» Required action
Go through the records and copy each line where the string "collation" occurs.

[Collected data]
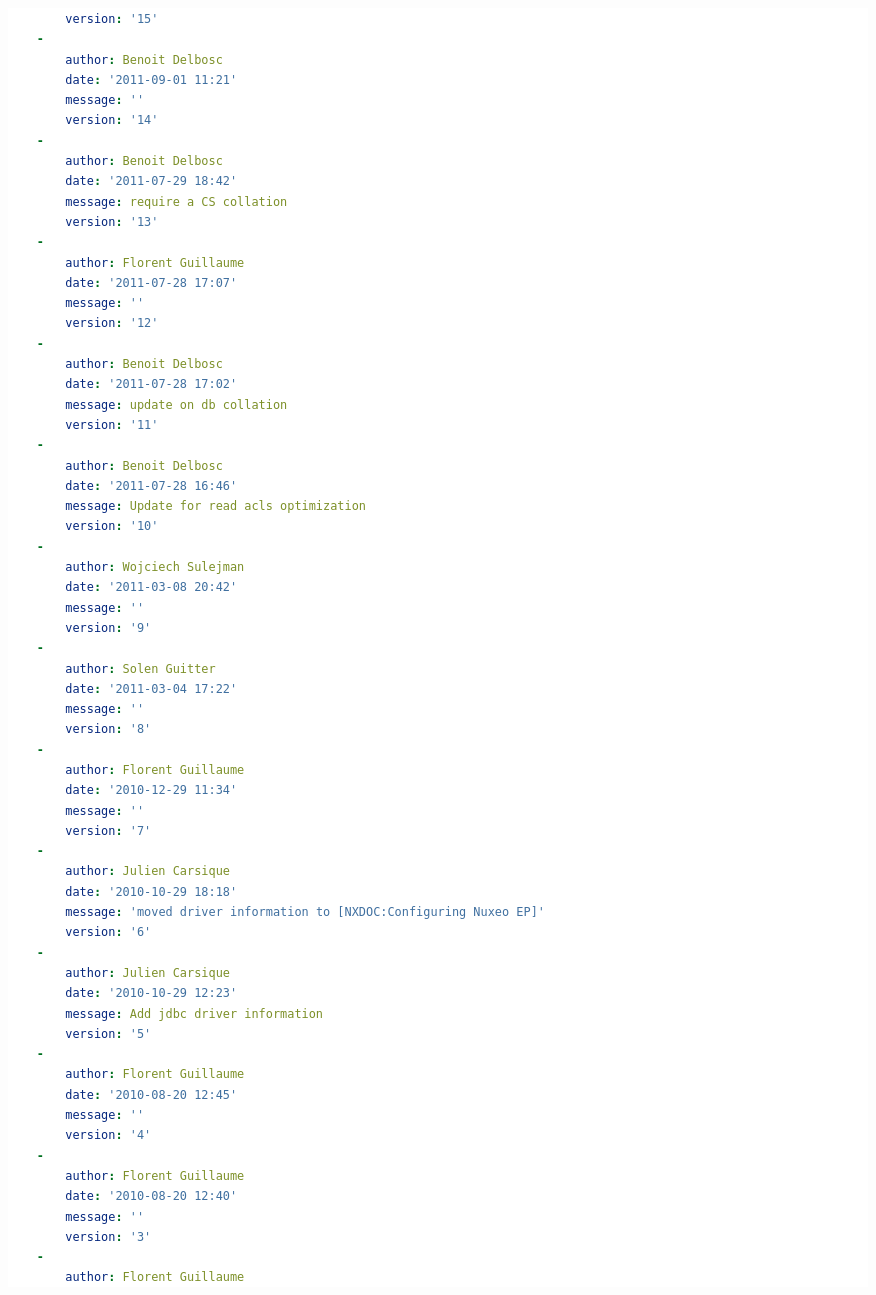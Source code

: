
 ```yaml
        version: '15'
    - 
        author: Benoit Delbosc
        date: '2011-09-01 11:21'
        message: ''
        version: '14'
    - 
        author: Benoit Delbosc
        date: '2011-07-29 18:42'
        message: require a CS collation
        version: '13'
    - 
        author: Florent Guillaume
        date: '2011-07-28 17:07'
        message: ''
        version: '12'
    - 
        author: Benoit Delbosc
        date: '2011-07-28 17:02'
        message: update on db collation
        version: '11'
    - 
        author: Benoit Delbosc
        date: '2011-07-28 16:46'
        message: Update for read acls optimization
        version: '10'
    - 
        author: Wojciech Sulejman
        date: '2011-03-08 20:42'
        message: ''
        version: '9'
    - 
        author: Solen Guitter
        date: '2011-03-04 17:22'
        message: ''
        version: '8'
    - 
        author: Florent Guillaume
        date: '2010-12-29 11:34'
        message: ''
        version: '7'
    - 
        author: Julien Carsique
        date: '2010-10-29 18:18'
        message: 'moved driver information to [NXDOC:Configuring Nuxeo EP]'
        version: '6'
    - 
        author: Julien Carsique
        date: '2010-10-29 12:23'
        message: Add jdbc driver information
        version: '5'
    - 
        author: Florent Guillaume
        date: '2010-08-20 12:45'
        message: ''
        version: '4'
    - 
        author: Florent Guillaume
        date: '2010-08-20 12:40'
        message: ''
        version: '3'
    - 
        author: Florent Guillaume
```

» Answer section
        message: require a CS collation
        message: update on db collation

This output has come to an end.